If a Customer desires to not communicate with Axon Cloud Services over the public internet, Axon can support customers that leverage private connections from a Customer to Axon's underlying infrastructure provider in their region. Restrictions can be implemented within Axon Cloud Services to ensure data transfer only occurs over such connection. To further evaluate private connection options and considerations, please contact your Axon Sales Representative or Sales Engineer.

How would Axon handle a data breach or security incident?
Axon has implemented security monitoring and incident response policies and practices for Axon Cloud Services, including Evidence.com, which follows industry best practice standards. Incident Management policies and procedures are tested and meet Axon's comprehensive compliance program requirements including ISO/IEC 27001:2013, SOC 2+ Reporting, FedRAMP Moderate, and the U.S. FBI CJIS Security Policy. Learn more about Axon's approach to incident handling in the Axon Cloud Services Security Incident Handling and Response Statement.

How the EU’s Court of Justice decision in "Schrems II" on July 16, 2020 impacts Axon Customers.

To comply with EU data protection laws around international data transfer mechanisms, Axon self-certifies under the EU-US Privacy Shield framework. This framework was developed to establish a way for companies to comply with data protection requirements when transferring personal data from the European Union and the United Kingdom to the United States. 

In addition, we offer European Union Model Clauses, also known as Standard Contractual Clauses (SCCs), as another appropriate mechanism for these types of transfers.  

The EU’s Court of Justice decision in "Schrems II" on July 16, 2020, invalidated the EU-US Privacy Shield framework. Although this ruling invalidated the use of the EU-US Privacy Shield framework moving forward, we can still rely on other transfer mechanisms including the SCCs.

Most importantly, our EU and UK customers can continue to use our services in compliance with European Law. The court’s ruling does not change their services, as most of the data they provide to us (i.e. Customer Content - evidence data uploaded into Axon Cloud) are kept in the European Economic Area. There are some ancillary data, depending on the product used, which may be transferred from Axon’s EU entities to the United States. For these types of transfers, we will continue to ensure they remain compliant. For more detailed information on what types of data are considered Customer Content or what types of data may be transferred to the United States, please review our Axon Cloud Services Privacy Policy.   

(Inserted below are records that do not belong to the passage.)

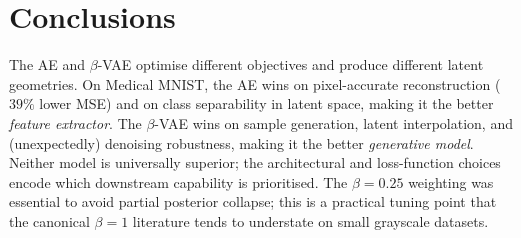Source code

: \documentclass[10pt,a4paper,twocolumn]{article}
\begin{document}
\section{Conclusions}
The AE and $\beta$-VAE optimise different objectives and produce different latent geometries. On Medical MNIST, the AE wins on pixel-accurate reconstruction ($39\%$ lower MSE) and on class separability in latent space, making it the better \emph{feature extractor}. The $\beta$-VAE wins on sample generation, latent interpolation, and (unexpectedly) denoising robustness, making it the better \emph{generative model}. Neither model is universally superior; the architectural and loss-function choices encode which downstream capability is prioritised. The $\beta{=}0.25$ weighting was essential to avoid partial posterior collapse; this is a practical tuning point that the canonical $\beta{=}1$ literature tends to understate on small grayscale datasets.
\end{document}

As an additional layer of protection, our agreements may have overlapping protections under both the Standard Contractual Clauses and the EU-US Privacy Shield framework. 

Since each of our agreements are specific to each customer, we ask customers to review their agreement to determine if it relies on the EU-US Privacy Shield framework or the Standard Contractual Clauses or both. If it relies on the Standard Contractual Clauses or both, rest assured no update will be required to the agreement. If it only relies on the EU-US Privacy Shield framework, then we ask that they reach out to their Sales Manager/Customer Success Manager and they will work with each customer to execute the Standard Contractual Clauses, if necessary. 

We will continue to monitor the evolution of international data transfer mechanisms under the GDPR & LED, and are committed to having a lawful basis for data transfers in compliance with applicable data protection laws.